*** Begin section ***
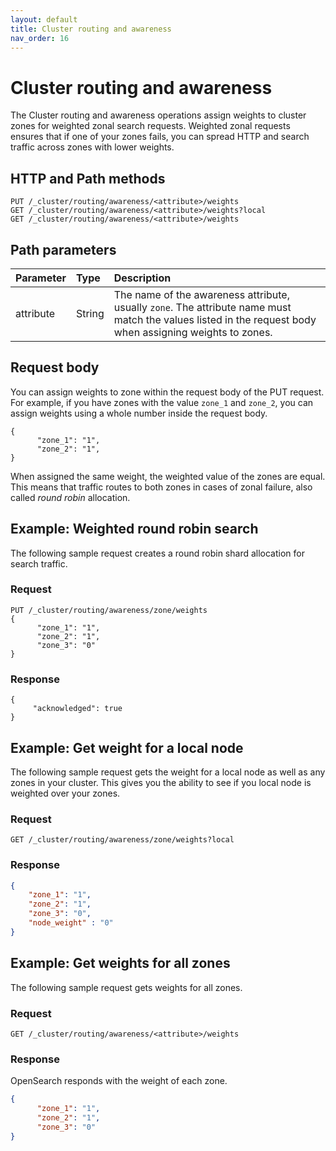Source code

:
 ```yaml
---
layout: default
title: Cluster routing and awareness
nav_order: 16
---
```


# Cluster routing and awareness

The Cluster routing and awareness operations assign weights to cluster zones for weighted zonal search requests. Weighted zonal requests ensures that if one of your zones fails, you can spread HTTP and search traffic across zones with lower weights.

## HTTP and Path methods

```
PUT /_cluster/routing/awareness/<attribute>/weights
GET /_cluster/routing/awareness/<attribute>/weights?local
GET /_cluster/routing/awareness/<attribute>/weights
```

## Path parameters

Parameter | Type | Description
:--- | :--- | :---
attribute | String | The name of the awareness attribute, usually `zone`. The attribute name must match the values listed in the request body when assigning weights to zones.

## Request body

You can assign weights to zone within the request body of the PUT request. For example, if you have zones with the value `zone_1` and `zone_2`, you can assign weights using a whole number inside the request body.

```
{ 
      "zone_1": "1", 
      "zone_2": "1", 
}
```

When assigned the same weight, the weighted value of the zones are equal. This means that traffic routes to both zones in cases of zonal failure, also called _round robin_ allocation.

## Example: Weighted round robin search

The following sample request creates a round robin shard allocation for search traffic.

### Request

```
PUT /_cluster/routing/awareness/zone/weights
{ 
      "zone_1": "1", 
      "zone_2": "1", 
      "zone_3": "0"
}
```

### Response

```
{
     "acknowledged": true
}
```

## Example: Get weight for a local node

The following sample request gets the weight for a local node as well as any zones in your cluster. This gives you the ability to see if you local node is weighted over your zones.

### Request

```
GET /_cluster/routing/awareness/zone/weights?local
```

### Response

```json
{ 
    "zone_1": "1", 
    "zone_2": "1", 
    "zone_3": "0",
    "node_weight" : "0"
}
```

## Example: Get weights for all zones

The following sample request gets weights for all zones.

### Request

```
GET /_cluster/routing/awareness/<attribute>/weights
```

### Response

OpenSearch responds with the weight of each zone.

```json
{
      "zone_1": "1", 
      "zone_2": "1", 
      "zone_3": "0"
}
```

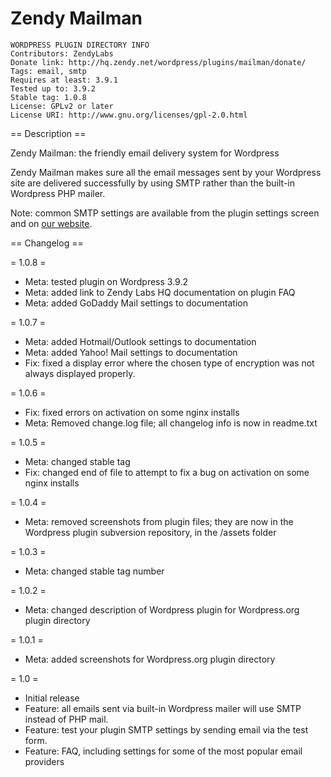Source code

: # Zendy Mailman

```
WORDPRESS PLUGIN DIRECTORY INFO
Contributors: ZendyLabs
Donate link: http://hq.zendy.net/wordpress/plugins/mailman/donate/
Tags: email, smtp
Requires at least: 3.9.1
Tested up to: 3.9.2
Stable tag: 1.0.8
License: GPLv2 or later
License URI: http://www.gnu.org/licenses/gpl-2.0.html
```

== Description ==

Zendy Mailman: the friendly email delivery system for Wordpress

Zendy Mailman makes sure all the email messages sent by your Wordpress site are delivered successfully by using SMTP rather than the built-in Wordpress PHP mailer.

Note: common SMTP settings are available from the plugin settings screen and on [our website](https://hq.zendy.net/wordpress/plugins/mailman/).

== Changelog ==

= 1.0.8 =
* Meta: tested plugin on Wordpress 3.9.2
* Meta: added link to Zendy Labs HQ documentation on plugin FAQ
* Meta: added GoDaddy Mail settings to documentation

= 1.0.7 =
* Meta: added Hotmail/Outlook settings to documentation
* Meta: added Yahoo! Mail settings to documentation
* Fix: fixed a display error where the chosen type of encryption was not always displayed properly.

= 1.0.6 =
* Fix: fixed errors on activation on some nginx installs
* Meta: Removed change.log file; all changelog info is now in readme.txt

= 1.0.5 =
* Meta: changed stable tag
* Fix: changed end of file to attempt to fix a bug on activation on some nginx installs

= 1.0.4 =
* Meta: removed screenshots from plugin files; they are now in the Wordpress plugin subversion repository, in the /assets folder

= 1.0.3 =
* Meta: changed stable tag number

= 1.0.2 =
* Meta: changed description of Wordpress plugin for Wordpress.org plugin directory

= 1.0.1 =
* Meta: added screenshots for Wordpress.org plugin directory

= 1.0 =
* Initial release
* Feature: all emails sent via built-in Wordpress mailer will use SMTP instead of PHP mail.
* Feature: test your plugin SMTP settings by sending email via the test form.
* Feature: FAQ, including settings for some of the most popular email providers




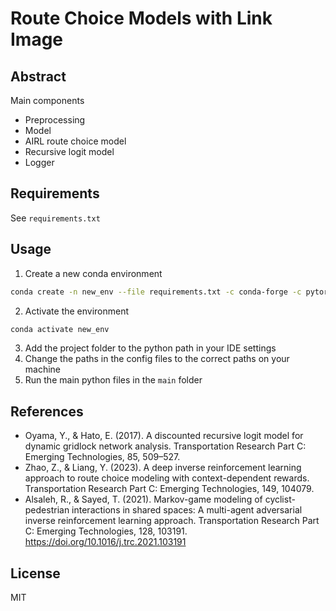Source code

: # Route Choice Models with Link Image

## Abstract
Main components
- Preprocessing
- Model
- AIRL route choice model
- Recursive logit model
- Logger

## Requirements
See `requirements.txt`
## Usage
1. Create a new conda environment
```bash
conda create -n new_env --file requirements.txt -c conda-forge -c pytorch
```
2. Activate the environment
```bash
conda activate new_env
```
3. Add the project folder to the python path in your IDE settings
4. Change the paths in the config files to the correct paths on your machine
5. Run the main python files in the `main` folder

## References
- Oyama, Y., & Hato, E. (2017). A discounted recursive logit model for dynamic gridlock network analysis. Transportation Research Part C: Emerging Technologies, 85, 509–527.
- Zhao, Z., & Liang, Y. (2023). A deep inverse reinforcement learning approach to route choice modeling with context-dependent rewards. Transportation Research Part C: Emerging Technologies, 149, 104079.
- Alsaleh, R., & Sayed, T. (2021). Markov-game modeling of cyclist-pedestrian interactions in shared spaces: A multi-agent adversarial inverse reinforcement learning approach. Transportation Research Part C: Emerging Technologies, 128, 103191. https://doi.org/10.1016/j.trc.2021.103191
## License
MIT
*** End section ***
What you are asked to do →
Only the lines from the beginning of the listing through the line with "# Cluster routing and awareness", both ends included, are to be repeated exactly; pictures stay out.

Answer →
Source code

:
 ```yaml
---
layout: default
title: Cluster routing and awareness
nav_order: 16
---
```


# Cluster routing and awareness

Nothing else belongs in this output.